## Exercise prompt
All lines with the word "Note" must be pulled from the entries below.

## The input
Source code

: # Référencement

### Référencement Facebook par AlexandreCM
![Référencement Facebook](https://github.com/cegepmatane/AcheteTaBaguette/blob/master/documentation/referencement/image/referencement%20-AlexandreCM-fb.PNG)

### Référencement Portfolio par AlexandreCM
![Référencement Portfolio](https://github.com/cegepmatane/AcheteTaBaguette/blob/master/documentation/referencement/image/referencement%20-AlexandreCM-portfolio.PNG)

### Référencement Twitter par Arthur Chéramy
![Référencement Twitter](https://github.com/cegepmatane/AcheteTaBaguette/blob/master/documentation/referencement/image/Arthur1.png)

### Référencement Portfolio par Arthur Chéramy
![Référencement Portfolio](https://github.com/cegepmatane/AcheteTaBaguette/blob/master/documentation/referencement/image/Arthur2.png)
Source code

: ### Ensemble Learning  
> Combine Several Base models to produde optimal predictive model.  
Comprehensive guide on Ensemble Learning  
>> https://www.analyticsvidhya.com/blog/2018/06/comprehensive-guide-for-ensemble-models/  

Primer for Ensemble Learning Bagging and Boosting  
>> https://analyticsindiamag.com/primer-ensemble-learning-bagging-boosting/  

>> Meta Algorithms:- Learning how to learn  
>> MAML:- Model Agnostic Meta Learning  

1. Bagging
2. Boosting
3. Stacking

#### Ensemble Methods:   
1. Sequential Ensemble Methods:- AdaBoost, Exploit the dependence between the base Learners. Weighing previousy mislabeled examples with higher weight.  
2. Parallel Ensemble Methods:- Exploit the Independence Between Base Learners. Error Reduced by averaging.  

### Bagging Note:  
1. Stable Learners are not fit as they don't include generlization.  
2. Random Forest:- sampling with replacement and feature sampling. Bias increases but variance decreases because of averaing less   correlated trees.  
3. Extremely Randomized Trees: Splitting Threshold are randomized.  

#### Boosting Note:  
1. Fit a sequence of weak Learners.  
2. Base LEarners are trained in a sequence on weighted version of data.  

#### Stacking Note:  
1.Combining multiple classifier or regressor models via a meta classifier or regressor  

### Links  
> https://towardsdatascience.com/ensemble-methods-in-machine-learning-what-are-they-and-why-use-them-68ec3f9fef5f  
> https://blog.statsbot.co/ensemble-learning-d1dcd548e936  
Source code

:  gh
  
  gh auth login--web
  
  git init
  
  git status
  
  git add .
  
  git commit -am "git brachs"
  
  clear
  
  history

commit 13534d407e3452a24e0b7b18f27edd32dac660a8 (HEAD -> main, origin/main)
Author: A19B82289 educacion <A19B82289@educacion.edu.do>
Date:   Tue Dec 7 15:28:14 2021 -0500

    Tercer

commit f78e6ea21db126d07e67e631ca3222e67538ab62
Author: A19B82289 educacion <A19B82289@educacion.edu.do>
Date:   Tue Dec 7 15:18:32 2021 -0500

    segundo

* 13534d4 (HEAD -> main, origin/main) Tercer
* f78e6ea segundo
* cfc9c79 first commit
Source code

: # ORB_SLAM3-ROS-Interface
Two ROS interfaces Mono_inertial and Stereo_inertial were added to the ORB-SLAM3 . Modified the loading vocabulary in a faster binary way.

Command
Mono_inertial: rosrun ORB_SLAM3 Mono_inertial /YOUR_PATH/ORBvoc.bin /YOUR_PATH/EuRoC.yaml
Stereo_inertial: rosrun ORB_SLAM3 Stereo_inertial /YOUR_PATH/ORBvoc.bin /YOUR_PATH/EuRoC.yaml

## Task solution
### Bagging Note:  
#### Boosting Note:  
#### Stacking Note:  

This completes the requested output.